Question 3.33: In the circuit of Fig. 3.45(a), Vin has a nominal value of 5......
In the circuit of Fig. 3.45(a), V_{in} has a nominal value of 5 V, R_{1} = 100 Ω , and D_{2} has a reverse breakdown of 2.7 V and a small-signal resistance of 5 Ω. Assuming V_{D,on} ≈ 0.8 V for D_{1}, determine the line and load regulation of the circuit.
We first determine the bias current of D_{1} and hence its small-signal resistance:
I_{D1}={\frac{V_{i n}-V_{D,o n}-V_{D2}}{R_{1}}} (3.101)
= 15 mA. (3.102)
Thus,
r_{D1}={\frac{V_{T}}{I_{D1}}} (3.103)
= 1.73 Ω. (3.104)
From the small-signal model of Fig. 3.44(b), we compute the line regulation as
{\frac{v_{o u t}}{v_{i n}}}={\frac{r_{D1}+r_{D2}}{r_{D1}+r_{D2}+R_{1}}} (3.105)
= 0.063. (3.106)
For load regulation, we assume the input is constant and study the effect of load current variations.

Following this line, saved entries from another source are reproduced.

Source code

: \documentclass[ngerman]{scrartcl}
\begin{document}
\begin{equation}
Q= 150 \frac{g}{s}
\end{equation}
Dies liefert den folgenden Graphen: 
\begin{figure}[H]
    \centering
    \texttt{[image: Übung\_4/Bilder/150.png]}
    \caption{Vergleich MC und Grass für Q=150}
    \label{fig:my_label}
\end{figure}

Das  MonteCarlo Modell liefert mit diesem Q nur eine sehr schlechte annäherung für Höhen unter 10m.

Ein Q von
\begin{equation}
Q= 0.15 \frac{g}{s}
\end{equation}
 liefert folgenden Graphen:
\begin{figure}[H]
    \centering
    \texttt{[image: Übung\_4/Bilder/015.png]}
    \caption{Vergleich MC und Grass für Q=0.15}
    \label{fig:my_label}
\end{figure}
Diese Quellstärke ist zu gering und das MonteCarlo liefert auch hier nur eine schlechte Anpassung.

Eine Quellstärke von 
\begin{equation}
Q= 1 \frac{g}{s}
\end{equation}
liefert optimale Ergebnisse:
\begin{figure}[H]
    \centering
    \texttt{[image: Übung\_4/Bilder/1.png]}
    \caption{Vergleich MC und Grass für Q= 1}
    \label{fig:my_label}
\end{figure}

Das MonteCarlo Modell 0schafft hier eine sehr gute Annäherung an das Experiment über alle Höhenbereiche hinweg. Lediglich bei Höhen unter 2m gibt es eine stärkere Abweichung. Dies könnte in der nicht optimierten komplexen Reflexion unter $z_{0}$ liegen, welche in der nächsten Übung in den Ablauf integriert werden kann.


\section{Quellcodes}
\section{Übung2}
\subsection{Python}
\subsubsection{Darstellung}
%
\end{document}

Using the small-signal circuit shown in Fig. 3.45(c) (where v_{in} = 0 to represent a constant input), we have
\frac{v_{o u t}}{(r_{D1}+r_{D2})||R_{1}}=-i_{L}. (3.107)
That is,
\left|\frac{v_{o u t}}{i_{L}}\right|=(r_{D1}+r_{D2})||R_{1} (3.108)
= 6.31 Ω. (3.109)
This value indicates that a 1-mA change in the load current results in a 6.31-mV change in the output voltage.